Из Чебаркуля в Таджикистан

Жизнь шла своим чередом. Я не упомянул, что в 1991-м женился, а в 1993-м у нас родился сын. Что любопытно: он появился на свет первого апреля, что стало сюрпризом – я даже сначала не поверил. Впоследствии сын окончил факультет экономики и управления ЮУрГУ, сейчас магистрант Высшей школы экономики в Москве.

Кое-кто из моих сослуживцев уволился, но у меня такого желания не было, хотелось дальше продолжить службу, но уже в доблестных рядах ВС РФ. По предписанию мне надлежало прибыть в штаб объединённого Центрального и Уральского округов, в Самару для дальнейшего прохождения службы.
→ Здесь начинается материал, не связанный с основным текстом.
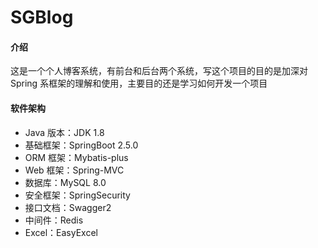 # SGBlog

#### 介绍
这是一个个人博客系统，有前台和后台两个系统，写这个项目的目的是加深对 Spring 系框架的理解和使用，主要目的还是学习如何开发一个项目

#### 软件架构
- Java 版本：JDK 1.8
- 基础框架：SpringBoot 2.5.0
- ORM 框架：Mybatis-plus
- Web 框架：Spring-MVC
- 数据库：MySQL 8.0
- 安全框架：SpringSecurity
- 接口文档：Swagger2
- 中间件：Redis
- Excel：EasyExcel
В отделе кадров мне предложили должность заместителя командира на одной из баз хранения, находящейся в Свердловской области, но я настоял, чтобы меня направили в дивизию, которая дислоцировалась в Чебаркуле. Мою просьбу удовлетворили, хотя и предупредили, что офицерских должностей по моему предназначению в дивизии нет: шёл распад СССР, очень много офицеров прибыло из других республик. В отделе кадров дивизии меня хотели сначала назначить командиром взвода связи батальона – но я танкист, а не связист. А тут освободилась должность в ремонтной роте. Согласился: всё-таки это мне ближе по профилю. Стал служить. В то время начиналась Первая чеченская кампания. Мне предложили поехать в командировку на три месяца – я не раздумывая согласился. Начали оформлять документы. Попрощался с родными. И тут офицер, которому я должен был сдать должность, попал в автомобильную аварию. Завели уголовное дело. Короче говоря, я поехать не смог. Вместо меня вызвался мой товарищ, капитан Сергей Иванов, я его знал ещё по ЗГВ, был знаком с его семьёй. К несчастью, он погиб в той командировке в Чечню. Похоронили его здесь…
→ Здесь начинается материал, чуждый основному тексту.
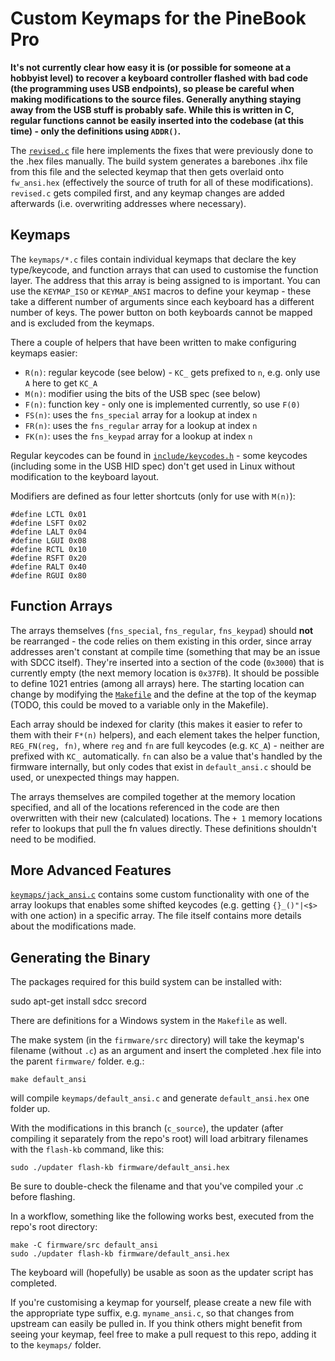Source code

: # Custom Keymaps for the PineBook Pro

**It's not currently clear how easy it is (or possible for someone at a hobbyist level) to recover a keyboard controller flashed with bad code (the programming uses USB endpoints), so please be careful when making modifications to the source files. Generally anything staying away from the USB stuff is probably safe. While this is written in C, regular functions cannot be easily inserted into the codebase (at this time) - only the definitions using `ADDR()`.**

The [`revised.c`](revised.c) file here implements the fixes that were previously done to the .hex files manually. The build system generates a barebones .ihx file from this file and the selected keymap that then gets overlaid onto `fw_ansi.hex` (effectively the source of truth for all of these modifications). `revised.c` gets compiled first, and any keymap changes are added afterwards (i.e. overwriting addresses where necessary).

## Keymaps

The `keymaps/*.c` files contain individual keymaps that declare the key type/keycode, and function arrays that can used to customise the function layer. The address that this array is being assigned to is important. You can use the `KEYMAP_ISO` or `KEYMAP_ANSI` macros to define your keymap - these take a different number of arguments since each keyboard has a different number of keys. The power button on both keyboards cannot be mapped and is excluded from the keymaps.

There a couple of helpers that have been written to make configuring keymaps easier:

 * `R(n)`: regular keycode (see below) - `KC_` gets prefixed to `n`,
    e.g. only use `A` here to get `KC_A`
 * `M(n)`: modifier using the bits of the USB spec (see below)
 * `F(n)`: function key - only one is implemented currently, so use `F(0)` 
 * `FS(n)`: uses the `fns_special` array for a lookup at index `n`
 * `FR(n)`: uses the `fns_regular` array for a lookup at index `n`
 * `FK(n)`: uses the `fns_keypad` array for a lookup at index `n`

Regular keycodes can be found in [`include/keycodes.h`](include/keycodes.h) - some keycodes (including some in the USB HID spec) don't get used in Linux without modification to the keyboard layout.

Modifiers are defined as four letter shortcuts (only for use with `M(n)`):

    #define LCTL 0x01
    #define LSFT 0x02
    #define LALT 0x04
    #define LGUI 0x08
    #define RCTL 0x10
    #define RSFT 0x20
    #define RALT 0x40
    #define RGUI 0x80

## Function Arrays

The arrays themselves (`fns_special`, `fns_regular`, `fns_keypad`) should **not** be rearranged - the code relies on them existing in this order, since array addresses aren't constant at compile time (something that may be an issue with SDCC itself). They're inserted into a section of the code (`0x3000`) that is currently empty (the next memory location is `0x37FB`). It should be possible to define 1021 entries (among all arrays) here. The starting location can change by modifying the [`Makefile`](Makefile) and the define at the top of the keymap (TODO, this could be moved to a variable only in the Makefile).

Each array should be indexed for clarity (this makes it easier to refer to them with their `F*(n)` helpers), and each element takes the helper function, `REG_FN(reg, fn)`, where `reg` and `fn` are full keycodes (e.g. `KC_A`) - neither are prefixed with `KC_` automatically. `fn` can also be a value that's handled by the firmware internally, but only codes that exist in `default_ansi.c` should be used, or unexpected things may happen.

The arrays themselves are compiled together at the memory location specified, and all of the locations referenced in the code are then overwritten with their new (calculated) locations. The `+ 1` memory locations refer to lookups that pull the fn values directly. These definitions shouldn't need to be modified.

## More Advanced Features

[`keymaps/jack_ansi.c`](keymaps/jack_ansi.c) contains some custom functionality with one of the array lookups that enables some shifted keycodes (e.g. getting `{}_()"|<$>` with one action) in a specific array. The file itself contains more details about the modifications made.

## Generating the Binary

The packages required for this build system can be installed with:

   sudo apt-get install sdcc srecord

There are definitions for a Windows system in the `Makefile` as well.

The make system (in the `firmware/src` directory) will take the keymap's filename (without `.c`) as an argument and insert the completed .hex file into the parent `firmware/` folder. e.g.:

    make default_ansi

will compile `keymaps/default_ansi.c` and generate `default_ansi.hex` one folder up. 

With the modifications in this branch (`c_source`), the updater (after compiling it separately from the repo's root) will load arbitrary filenames with the `flash-kb` command, like this:

    sudo ./updater flash-kb firmware/default_ansi.hex

Be sure to double-check the filename and that you've compiled your .c before flashing.

In a workflow, something like the following works best, executed from the repo's root directory:

    make -C firmware/src default_ansi
    sudo ./updater flash-kb firmware/default_ansi.hex

The keyboard will (hopefully) be usable as soon as the updater script has completed.

If you're customising a keymap for yourself, please create a new file with the appropriate type suffix, e.g. `myname_ansi.c`, so that changes from upstream can easily be pulled in. If you think others might benefit from seeing your keymap, feel free to make a pull request to this repo, adding it to the `keymaps/` folder.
Но в горячую точку я всё-таки поехал, через полгода. Правда, не на Кавказ, а в Таджикистан, где с 1992-го по 1997-й продолжалась гражданская война, так что нападения на военные и гражданские объекты случались нередко. Служить мне предстояло в артиллерийском полку в Душанбе в должности заместителя командира дивизиона по вооружению. Задачей полка было усиление таджикско-афганской границы. Прикрывали танками и артиллерией наших пограничников на Пянджском направлении. СССР в 1989-м войска из Афгана вывел – а вот радикалы афганские оружие не сложили, скорее наоборот. Пяндж – это река между Афганистаном и Таджикистаном. Места там красивейшие. Служить было интересно, как-то не боялся трудностей: был молод, полон сил. Хотя обстановка, мягко говоря, была неспокойная. Жили мы в основном на казарменном положении. Между заставами передвигались под прикрытием бронемашин. Но привыкаешь ко всему – и к постоянному ощущению опасности тоже.

 

Приказ: на Кавказ!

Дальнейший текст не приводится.